Data extracted from a collection:
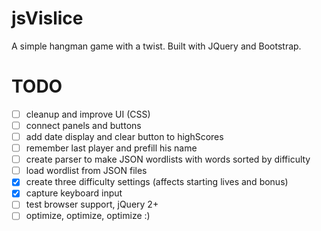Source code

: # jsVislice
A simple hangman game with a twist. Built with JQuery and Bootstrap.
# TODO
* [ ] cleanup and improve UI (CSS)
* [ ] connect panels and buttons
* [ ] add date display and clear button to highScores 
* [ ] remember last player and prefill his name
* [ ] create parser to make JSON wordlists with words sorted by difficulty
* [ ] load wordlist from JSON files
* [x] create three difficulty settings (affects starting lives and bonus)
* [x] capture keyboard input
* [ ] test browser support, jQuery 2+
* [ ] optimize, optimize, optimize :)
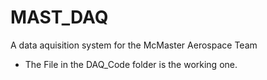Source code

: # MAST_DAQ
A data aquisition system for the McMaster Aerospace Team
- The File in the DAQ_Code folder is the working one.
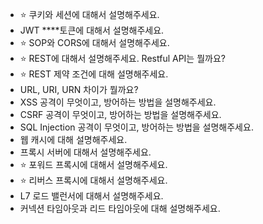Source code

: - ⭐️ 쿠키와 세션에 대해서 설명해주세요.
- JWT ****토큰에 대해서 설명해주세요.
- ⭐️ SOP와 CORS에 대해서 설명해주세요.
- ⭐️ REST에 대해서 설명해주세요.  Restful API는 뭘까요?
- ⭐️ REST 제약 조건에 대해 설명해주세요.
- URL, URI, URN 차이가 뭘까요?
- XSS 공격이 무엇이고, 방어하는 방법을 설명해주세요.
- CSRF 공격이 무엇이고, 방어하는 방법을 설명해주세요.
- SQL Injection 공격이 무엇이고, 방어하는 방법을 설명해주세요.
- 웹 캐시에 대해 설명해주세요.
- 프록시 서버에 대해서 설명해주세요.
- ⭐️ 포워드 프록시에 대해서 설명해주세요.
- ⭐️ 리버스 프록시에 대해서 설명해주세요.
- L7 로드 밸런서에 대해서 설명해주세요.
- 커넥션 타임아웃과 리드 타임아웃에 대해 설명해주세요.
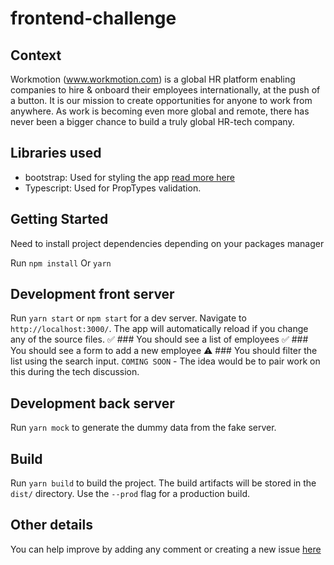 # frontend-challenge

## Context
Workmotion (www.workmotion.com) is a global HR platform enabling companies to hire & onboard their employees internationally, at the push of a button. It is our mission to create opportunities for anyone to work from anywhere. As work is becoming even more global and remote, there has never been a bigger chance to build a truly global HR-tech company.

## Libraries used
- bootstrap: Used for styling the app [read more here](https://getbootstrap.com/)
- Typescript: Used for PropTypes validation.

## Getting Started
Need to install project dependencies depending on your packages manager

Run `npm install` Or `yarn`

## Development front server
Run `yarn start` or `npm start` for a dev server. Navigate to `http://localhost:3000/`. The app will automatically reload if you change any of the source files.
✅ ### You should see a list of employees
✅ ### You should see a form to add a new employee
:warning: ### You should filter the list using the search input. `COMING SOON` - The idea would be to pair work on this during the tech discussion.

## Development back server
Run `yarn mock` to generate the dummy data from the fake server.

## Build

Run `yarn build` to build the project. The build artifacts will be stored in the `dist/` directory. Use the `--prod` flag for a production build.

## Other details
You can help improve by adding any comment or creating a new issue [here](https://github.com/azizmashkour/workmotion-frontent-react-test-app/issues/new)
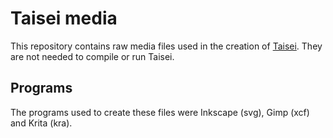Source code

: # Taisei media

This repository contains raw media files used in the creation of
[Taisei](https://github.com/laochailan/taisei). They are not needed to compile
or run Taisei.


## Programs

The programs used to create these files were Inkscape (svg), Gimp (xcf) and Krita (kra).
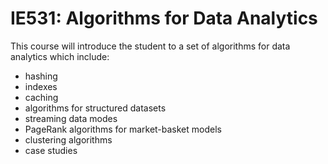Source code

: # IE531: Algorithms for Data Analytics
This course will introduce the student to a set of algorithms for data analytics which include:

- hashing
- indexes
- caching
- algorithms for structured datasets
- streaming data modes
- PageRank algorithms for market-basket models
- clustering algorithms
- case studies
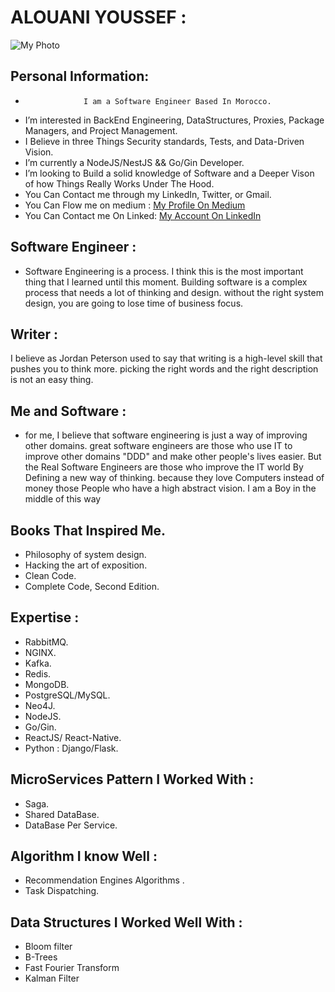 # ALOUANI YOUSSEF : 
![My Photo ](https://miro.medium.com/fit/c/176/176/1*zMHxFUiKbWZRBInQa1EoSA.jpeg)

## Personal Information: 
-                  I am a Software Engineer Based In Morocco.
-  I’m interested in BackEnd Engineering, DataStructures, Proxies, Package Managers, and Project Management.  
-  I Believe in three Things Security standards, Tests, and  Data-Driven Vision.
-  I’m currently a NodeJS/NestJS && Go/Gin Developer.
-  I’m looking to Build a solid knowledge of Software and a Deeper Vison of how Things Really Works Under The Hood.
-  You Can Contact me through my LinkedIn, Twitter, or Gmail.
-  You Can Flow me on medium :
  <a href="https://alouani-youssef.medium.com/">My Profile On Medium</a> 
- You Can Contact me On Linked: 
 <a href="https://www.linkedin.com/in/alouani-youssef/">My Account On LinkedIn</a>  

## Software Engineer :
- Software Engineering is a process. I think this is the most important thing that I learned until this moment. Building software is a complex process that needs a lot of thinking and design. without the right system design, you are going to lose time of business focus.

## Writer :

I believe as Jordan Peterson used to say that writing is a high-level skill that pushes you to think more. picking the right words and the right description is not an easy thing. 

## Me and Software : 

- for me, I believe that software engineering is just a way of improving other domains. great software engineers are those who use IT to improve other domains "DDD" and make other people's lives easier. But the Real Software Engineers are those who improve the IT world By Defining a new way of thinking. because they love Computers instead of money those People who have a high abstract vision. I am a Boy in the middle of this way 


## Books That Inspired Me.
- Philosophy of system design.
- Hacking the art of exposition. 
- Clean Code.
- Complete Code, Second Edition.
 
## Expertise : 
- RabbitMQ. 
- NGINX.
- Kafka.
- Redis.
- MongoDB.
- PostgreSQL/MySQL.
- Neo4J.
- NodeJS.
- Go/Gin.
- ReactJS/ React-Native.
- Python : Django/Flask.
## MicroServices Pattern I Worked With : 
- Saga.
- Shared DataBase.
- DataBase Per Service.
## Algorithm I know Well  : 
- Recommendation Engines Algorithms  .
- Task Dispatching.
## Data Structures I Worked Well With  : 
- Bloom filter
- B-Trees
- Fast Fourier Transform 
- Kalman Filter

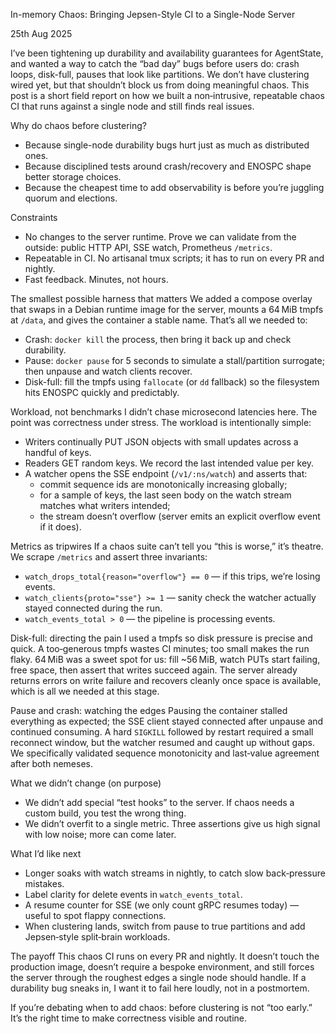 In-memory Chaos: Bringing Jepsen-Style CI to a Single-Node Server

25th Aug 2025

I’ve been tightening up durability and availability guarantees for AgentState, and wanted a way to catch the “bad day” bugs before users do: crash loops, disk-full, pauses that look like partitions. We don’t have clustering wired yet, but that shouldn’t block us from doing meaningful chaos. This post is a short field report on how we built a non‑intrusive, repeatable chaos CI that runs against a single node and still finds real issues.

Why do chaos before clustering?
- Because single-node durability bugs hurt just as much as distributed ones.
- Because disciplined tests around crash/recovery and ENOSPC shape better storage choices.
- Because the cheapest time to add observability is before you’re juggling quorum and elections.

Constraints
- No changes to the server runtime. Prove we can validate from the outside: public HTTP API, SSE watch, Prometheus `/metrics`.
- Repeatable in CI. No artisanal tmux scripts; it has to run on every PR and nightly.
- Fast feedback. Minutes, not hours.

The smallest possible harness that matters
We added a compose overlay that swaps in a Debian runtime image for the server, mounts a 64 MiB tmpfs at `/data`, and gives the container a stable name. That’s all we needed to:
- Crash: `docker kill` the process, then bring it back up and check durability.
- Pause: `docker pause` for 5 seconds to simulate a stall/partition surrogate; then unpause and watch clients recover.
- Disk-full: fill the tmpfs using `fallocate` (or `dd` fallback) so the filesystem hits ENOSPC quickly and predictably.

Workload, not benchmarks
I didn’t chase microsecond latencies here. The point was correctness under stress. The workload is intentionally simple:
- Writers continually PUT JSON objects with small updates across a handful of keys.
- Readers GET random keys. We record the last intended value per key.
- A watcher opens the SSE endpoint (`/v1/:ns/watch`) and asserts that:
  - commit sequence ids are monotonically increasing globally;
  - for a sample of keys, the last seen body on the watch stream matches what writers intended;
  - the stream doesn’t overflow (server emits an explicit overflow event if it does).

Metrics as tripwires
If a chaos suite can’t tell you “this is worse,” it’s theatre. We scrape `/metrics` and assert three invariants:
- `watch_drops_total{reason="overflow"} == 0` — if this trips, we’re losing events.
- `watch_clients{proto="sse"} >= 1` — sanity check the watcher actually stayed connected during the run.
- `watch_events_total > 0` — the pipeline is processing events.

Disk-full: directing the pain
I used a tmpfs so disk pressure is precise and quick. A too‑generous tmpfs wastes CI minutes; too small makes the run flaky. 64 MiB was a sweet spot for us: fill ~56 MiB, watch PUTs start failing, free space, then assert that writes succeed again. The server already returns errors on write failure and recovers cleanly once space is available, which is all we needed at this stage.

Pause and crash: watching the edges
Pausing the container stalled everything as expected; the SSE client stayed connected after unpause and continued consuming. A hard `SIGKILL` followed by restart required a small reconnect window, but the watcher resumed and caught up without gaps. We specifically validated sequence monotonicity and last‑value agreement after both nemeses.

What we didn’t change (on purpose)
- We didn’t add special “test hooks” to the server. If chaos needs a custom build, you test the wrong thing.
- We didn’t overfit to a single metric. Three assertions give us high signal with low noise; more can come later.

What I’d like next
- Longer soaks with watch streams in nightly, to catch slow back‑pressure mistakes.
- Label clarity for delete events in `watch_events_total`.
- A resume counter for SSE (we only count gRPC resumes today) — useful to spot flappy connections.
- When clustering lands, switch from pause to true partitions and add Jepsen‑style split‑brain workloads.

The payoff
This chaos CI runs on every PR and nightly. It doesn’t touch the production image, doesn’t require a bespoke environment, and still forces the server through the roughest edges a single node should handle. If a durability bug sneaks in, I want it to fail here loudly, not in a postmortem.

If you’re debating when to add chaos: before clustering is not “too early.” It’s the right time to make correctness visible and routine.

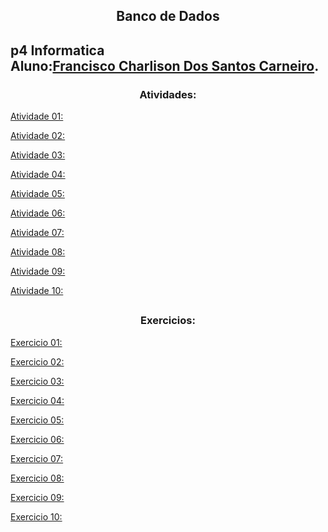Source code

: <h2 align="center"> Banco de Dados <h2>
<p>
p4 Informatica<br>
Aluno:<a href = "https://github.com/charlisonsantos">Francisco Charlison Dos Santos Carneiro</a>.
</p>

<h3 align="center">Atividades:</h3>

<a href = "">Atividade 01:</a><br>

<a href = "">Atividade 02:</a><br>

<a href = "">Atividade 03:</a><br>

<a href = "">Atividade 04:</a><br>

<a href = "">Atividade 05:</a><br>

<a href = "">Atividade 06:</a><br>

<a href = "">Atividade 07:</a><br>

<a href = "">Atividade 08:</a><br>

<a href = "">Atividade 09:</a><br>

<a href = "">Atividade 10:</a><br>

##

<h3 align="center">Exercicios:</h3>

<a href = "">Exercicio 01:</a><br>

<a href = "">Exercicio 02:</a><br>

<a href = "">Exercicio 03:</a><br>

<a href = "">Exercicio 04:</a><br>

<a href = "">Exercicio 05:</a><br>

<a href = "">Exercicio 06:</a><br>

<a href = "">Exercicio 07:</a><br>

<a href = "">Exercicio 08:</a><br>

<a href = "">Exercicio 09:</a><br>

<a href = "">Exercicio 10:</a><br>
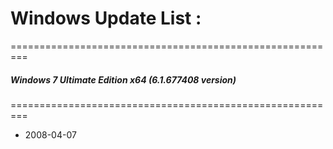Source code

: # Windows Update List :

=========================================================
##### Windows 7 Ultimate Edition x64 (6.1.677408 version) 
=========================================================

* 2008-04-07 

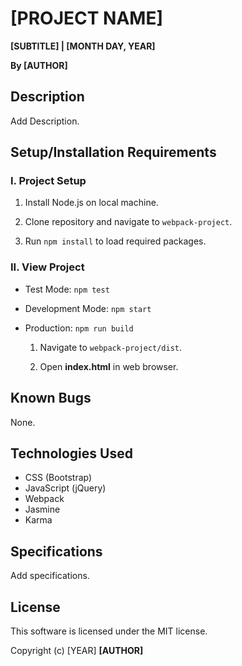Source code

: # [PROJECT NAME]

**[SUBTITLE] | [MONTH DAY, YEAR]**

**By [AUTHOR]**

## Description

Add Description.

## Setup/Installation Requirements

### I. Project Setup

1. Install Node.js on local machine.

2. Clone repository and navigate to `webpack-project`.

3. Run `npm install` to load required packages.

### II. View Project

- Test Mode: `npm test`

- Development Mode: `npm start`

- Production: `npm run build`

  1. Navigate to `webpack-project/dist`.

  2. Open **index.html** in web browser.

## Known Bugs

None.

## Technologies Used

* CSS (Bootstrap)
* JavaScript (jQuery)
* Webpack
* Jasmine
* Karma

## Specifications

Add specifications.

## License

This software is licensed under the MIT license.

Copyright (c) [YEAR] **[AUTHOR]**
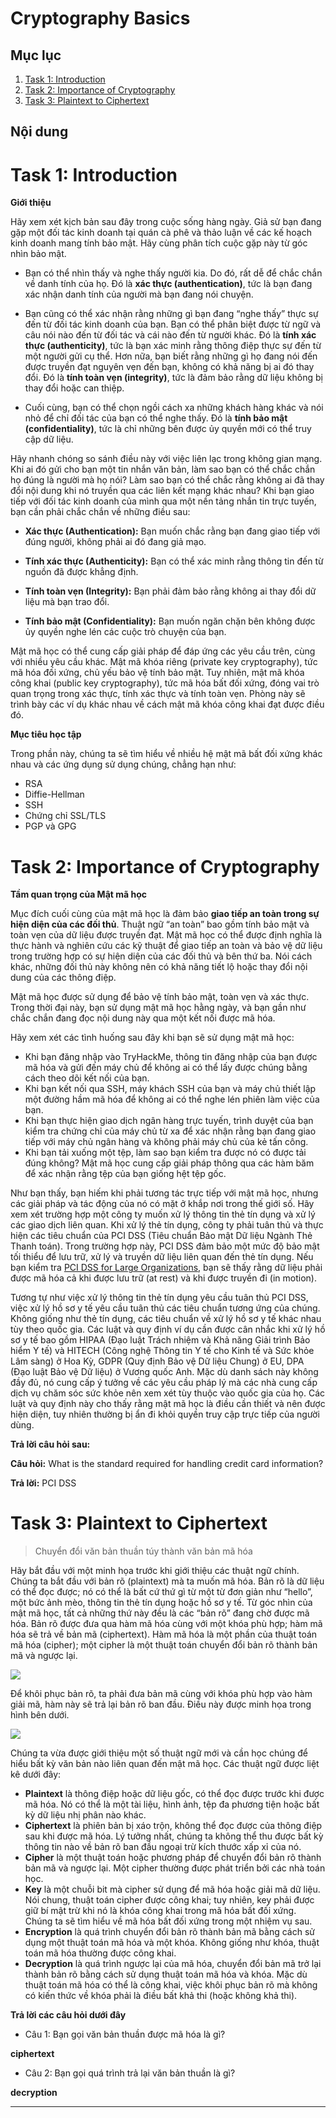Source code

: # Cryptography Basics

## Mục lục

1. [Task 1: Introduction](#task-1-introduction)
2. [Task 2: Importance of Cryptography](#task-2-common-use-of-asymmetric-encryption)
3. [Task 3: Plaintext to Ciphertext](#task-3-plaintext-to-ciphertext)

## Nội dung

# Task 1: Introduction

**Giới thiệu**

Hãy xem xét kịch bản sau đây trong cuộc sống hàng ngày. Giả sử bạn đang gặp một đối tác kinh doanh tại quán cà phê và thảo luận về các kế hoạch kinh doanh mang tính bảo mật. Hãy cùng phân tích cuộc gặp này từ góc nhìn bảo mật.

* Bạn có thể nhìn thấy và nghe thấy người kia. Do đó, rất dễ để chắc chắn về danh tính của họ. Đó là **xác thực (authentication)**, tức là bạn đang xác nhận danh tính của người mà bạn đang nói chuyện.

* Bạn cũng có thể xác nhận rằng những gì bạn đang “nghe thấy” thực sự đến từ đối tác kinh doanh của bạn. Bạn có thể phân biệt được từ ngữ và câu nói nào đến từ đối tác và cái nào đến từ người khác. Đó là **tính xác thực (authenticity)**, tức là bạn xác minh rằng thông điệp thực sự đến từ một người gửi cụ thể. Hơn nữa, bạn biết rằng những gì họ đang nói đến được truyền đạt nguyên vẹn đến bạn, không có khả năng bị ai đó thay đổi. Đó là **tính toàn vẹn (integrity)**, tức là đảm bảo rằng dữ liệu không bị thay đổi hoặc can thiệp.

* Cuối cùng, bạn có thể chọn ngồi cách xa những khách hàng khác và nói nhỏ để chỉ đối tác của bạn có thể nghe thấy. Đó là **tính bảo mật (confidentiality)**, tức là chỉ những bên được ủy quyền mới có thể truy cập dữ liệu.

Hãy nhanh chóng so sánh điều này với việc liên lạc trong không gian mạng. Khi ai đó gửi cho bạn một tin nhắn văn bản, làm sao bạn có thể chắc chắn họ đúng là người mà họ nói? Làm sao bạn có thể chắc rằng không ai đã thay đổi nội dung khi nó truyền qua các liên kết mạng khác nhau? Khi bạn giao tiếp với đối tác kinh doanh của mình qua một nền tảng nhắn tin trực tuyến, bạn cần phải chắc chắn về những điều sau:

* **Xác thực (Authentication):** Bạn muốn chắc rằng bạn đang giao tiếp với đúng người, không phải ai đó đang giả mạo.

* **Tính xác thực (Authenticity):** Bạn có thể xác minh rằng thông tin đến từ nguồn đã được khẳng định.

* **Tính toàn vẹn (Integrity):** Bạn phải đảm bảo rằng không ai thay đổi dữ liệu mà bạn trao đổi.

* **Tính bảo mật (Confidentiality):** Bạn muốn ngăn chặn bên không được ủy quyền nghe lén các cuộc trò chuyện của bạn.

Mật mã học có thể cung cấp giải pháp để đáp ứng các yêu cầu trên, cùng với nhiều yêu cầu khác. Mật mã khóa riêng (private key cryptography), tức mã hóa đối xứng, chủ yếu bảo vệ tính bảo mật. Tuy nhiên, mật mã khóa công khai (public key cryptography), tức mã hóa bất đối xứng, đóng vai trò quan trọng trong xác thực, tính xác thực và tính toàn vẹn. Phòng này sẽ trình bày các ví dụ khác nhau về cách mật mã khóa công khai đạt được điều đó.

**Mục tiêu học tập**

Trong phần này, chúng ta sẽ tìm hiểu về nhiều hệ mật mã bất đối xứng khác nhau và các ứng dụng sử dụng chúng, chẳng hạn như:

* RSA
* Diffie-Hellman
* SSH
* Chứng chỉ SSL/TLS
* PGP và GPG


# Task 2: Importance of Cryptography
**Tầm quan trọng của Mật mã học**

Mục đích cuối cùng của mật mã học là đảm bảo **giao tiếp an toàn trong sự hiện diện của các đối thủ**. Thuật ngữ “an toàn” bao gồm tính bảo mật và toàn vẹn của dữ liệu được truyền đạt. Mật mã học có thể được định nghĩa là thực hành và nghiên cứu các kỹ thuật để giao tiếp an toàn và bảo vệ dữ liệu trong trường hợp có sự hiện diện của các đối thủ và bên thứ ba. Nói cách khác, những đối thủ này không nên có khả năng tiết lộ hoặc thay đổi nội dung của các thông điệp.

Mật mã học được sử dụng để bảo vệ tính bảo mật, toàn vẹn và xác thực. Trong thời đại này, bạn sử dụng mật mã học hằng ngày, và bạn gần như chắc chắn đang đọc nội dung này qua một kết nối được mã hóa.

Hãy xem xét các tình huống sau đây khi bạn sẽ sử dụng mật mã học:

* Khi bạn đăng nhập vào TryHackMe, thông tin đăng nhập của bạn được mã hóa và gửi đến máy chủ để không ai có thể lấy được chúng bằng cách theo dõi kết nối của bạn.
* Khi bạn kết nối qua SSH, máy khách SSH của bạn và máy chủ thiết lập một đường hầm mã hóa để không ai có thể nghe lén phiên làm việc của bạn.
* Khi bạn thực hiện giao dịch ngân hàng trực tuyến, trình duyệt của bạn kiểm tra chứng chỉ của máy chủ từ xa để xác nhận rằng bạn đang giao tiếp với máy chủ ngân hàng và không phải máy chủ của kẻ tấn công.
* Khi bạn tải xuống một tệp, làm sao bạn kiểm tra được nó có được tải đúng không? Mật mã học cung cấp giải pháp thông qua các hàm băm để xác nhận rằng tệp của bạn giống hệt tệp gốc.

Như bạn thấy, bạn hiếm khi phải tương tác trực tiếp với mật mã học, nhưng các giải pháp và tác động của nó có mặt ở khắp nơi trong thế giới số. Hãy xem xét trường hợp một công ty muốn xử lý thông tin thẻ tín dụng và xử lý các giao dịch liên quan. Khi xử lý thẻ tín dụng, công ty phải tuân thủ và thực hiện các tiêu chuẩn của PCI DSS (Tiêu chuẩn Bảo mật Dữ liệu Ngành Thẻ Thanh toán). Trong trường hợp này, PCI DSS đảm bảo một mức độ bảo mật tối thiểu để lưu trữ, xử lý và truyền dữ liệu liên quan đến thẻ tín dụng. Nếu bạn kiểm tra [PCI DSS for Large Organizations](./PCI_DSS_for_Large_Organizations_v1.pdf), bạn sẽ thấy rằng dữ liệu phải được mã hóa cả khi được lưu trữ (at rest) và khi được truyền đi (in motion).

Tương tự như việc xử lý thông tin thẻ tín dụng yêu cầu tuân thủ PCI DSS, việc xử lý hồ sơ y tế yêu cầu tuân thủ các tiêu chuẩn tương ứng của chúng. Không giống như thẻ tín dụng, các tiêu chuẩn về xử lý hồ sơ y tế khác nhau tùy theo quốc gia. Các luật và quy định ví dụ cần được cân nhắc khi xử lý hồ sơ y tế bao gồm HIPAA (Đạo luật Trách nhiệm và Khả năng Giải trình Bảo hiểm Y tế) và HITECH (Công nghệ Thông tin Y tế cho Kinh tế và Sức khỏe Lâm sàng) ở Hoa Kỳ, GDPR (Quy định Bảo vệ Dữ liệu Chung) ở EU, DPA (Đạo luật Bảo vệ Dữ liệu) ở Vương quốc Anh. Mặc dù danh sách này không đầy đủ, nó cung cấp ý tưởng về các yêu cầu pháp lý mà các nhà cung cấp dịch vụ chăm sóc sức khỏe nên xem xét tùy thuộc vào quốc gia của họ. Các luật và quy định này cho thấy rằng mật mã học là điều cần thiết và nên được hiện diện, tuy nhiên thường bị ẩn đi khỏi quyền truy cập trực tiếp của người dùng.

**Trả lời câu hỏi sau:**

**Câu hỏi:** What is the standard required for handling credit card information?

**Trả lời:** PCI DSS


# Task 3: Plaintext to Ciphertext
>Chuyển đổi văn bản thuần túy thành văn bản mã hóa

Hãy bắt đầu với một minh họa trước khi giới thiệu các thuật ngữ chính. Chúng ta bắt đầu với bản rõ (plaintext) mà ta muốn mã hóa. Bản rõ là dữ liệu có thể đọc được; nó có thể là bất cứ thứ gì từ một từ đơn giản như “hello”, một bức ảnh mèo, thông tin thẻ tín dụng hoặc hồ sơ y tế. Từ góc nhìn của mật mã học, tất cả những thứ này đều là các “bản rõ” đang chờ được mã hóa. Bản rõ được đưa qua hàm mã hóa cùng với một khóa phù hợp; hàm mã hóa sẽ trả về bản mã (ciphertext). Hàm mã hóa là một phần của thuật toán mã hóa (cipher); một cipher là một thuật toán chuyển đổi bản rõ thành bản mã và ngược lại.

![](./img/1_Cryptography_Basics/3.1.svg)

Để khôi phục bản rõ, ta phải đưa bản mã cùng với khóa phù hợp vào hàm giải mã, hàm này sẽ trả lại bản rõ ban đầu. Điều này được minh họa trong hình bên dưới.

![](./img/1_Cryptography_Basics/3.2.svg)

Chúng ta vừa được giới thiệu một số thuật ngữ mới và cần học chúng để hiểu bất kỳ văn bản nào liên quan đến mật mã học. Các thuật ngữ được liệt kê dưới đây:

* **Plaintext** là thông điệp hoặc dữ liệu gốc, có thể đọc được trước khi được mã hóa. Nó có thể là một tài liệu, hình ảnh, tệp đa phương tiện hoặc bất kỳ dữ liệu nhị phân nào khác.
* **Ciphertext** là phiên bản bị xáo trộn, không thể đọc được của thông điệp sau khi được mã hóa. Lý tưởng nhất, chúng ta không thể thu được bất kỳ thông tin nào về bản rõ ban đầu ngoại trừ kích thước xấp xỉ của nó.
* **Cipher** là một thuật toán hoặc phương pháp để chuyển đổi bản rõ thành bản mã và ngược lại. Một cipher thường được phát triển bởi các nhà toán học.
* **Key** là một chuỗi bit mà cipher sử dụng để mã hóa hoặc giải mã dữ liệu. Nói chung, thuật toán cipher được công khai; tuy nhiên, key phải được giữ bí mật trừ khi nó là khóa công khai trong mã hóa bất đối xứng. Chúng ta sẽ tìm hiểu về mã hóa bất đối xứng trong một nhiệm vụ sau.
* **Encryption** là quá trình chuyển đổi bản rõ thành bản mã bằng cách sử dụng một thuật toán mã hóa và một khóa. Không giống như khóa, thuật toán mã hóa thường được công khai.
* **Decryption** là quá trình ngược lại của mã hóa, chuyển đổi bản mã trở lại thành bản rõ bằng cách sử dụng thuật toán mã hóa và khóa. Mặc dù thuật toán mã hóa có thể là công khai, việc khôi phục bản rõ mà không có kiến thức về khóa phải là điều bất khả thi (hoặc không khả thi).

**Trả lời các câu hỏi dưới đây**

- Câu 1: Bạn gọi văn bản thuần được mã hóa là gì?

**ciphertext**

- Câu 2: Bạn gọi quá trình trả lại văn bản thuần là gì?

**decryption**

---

Requirement: Scan the data for the string "required" and copy each line in which it occurs.

Task response:
Pausing the container stalled everything as expected; the SSE client stayed connected after unpause and continued consuming. A hard `SIGKILL` followed by restart required a small reconnect window, but the watcher resumed and caught up without gaps. We specifically validated sequence monotonicity and last‑value agreement after both nemeses.
3. Run `npm install` to load required packages.
**Câu hỏi:** What is the standard required for handling credit card information?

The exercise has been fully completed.